314 | RYO-BLOG
冬の夜の寒さが緩やかに解けてきた。
こうして、少しずつ、あの桜さく春に近づいて行くのだと思うと、少し息がつまる。
とくん、とくんと命を持続させる臓物らへんに鈍痛が走る。
冬の冷気で痛覚が麻痺したままならば、どんなに楽だろうか。
無痛ならば、どんなに楽だろうか。


春、というと、どうしても、三島由紀夫の「春の雪」を思い出す。
思い出す、というのは的確ではないのだけれど、とにかく思い出す。
実家の本棚、亡き祖父の残した書物の中に「春の雪」があったからだ。
だから、僕にとっては、少し大切な物語であり、いつか読まなくてはと思っていた物語。
輪廻転生の、物語。



その「春の雪 豊饒の海」の314Pの文章を引用して、とりあえず今日の、久しぶりの更新を終えます。
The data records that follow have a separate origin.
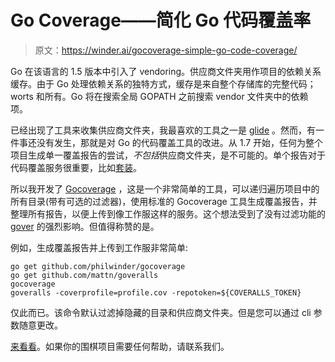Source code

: # Go Coverage——简化 Go 代码覆盖率

> 原文：<https://winder.ai/gocoverage-simple-go-code-coverage/>

Go 在该语言的 1.5 版本中引入了 vendoring。供应商文件夹用作项目的依赖关系缓存。由于 Go 处理依赖关系的独特方式，缓存是来自整个存储库的完整代码；worts 和所有。Go 将在搜索全局 GOPATH 之前搜索 vendor 文件夹中的依赖项。

已经出现了工具来收集供应商文件夹，我最喜欢的工具之一是 [glide](https://glide.sh/) 。然而，有一件事还没有发生，那就是对 Go 的代码覆盖工具的改进。从 1.7 开始，任何为整个项目生成单一覆盖报告的尝试，*不包括*供应商文件夹，是不可能的。单个报告对于代码覆盖服务很重要，比如[套装](https://coveralls.io/)。

所以我开发了 [Gocoverage](https://github.com/philwinder/gocoverage) ，这是一个非常简单的工具，可以递归遍历项目中的所有目录(带有可选的过滤器)，使用标准的 Gocoverage 工具生成覆盖报告，并整理所有报告，以便上传到像工作服这样的服务。这个想法受到了没有过滤功能的 [gover](https://github.com/modocache/gover) 的强烈影响。但值得称赞的是。

例如，生成覆盖报告并上传到工作服非常简单:

```
go get github.com/philwinder/gocoverage
go get github.com/mattn/goveralls
gocoverage
goveralls -coverprofile=profile.cov -repotoken=${COVERALLS_TOKEN} 
```

仅此而已。该命令默认过滤掉隐藏的目录和供应商文件夹。但是您可以通过 cli 参数随意更改。

[来看看](https://github.com/philwinder/gocoverage)。如果你的围棋项目需要任何帮助，请联系我们。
”そしてこの終末について、二人が子供のように無責任な気持ちでおり、なす術もなく、何らの備え、何らの解決、何らの対策も持たないそのことが、純粋さの保障のような気がしていた。しかし、それにしても、口に出してしまえば、終末の観念は二人の心にたちまち錆びついて離れなかった。

終わりを考えずにはじめたのか、終わりを考えればこそはじめたのか、そこのところが清顕にはわからなくなっていた。”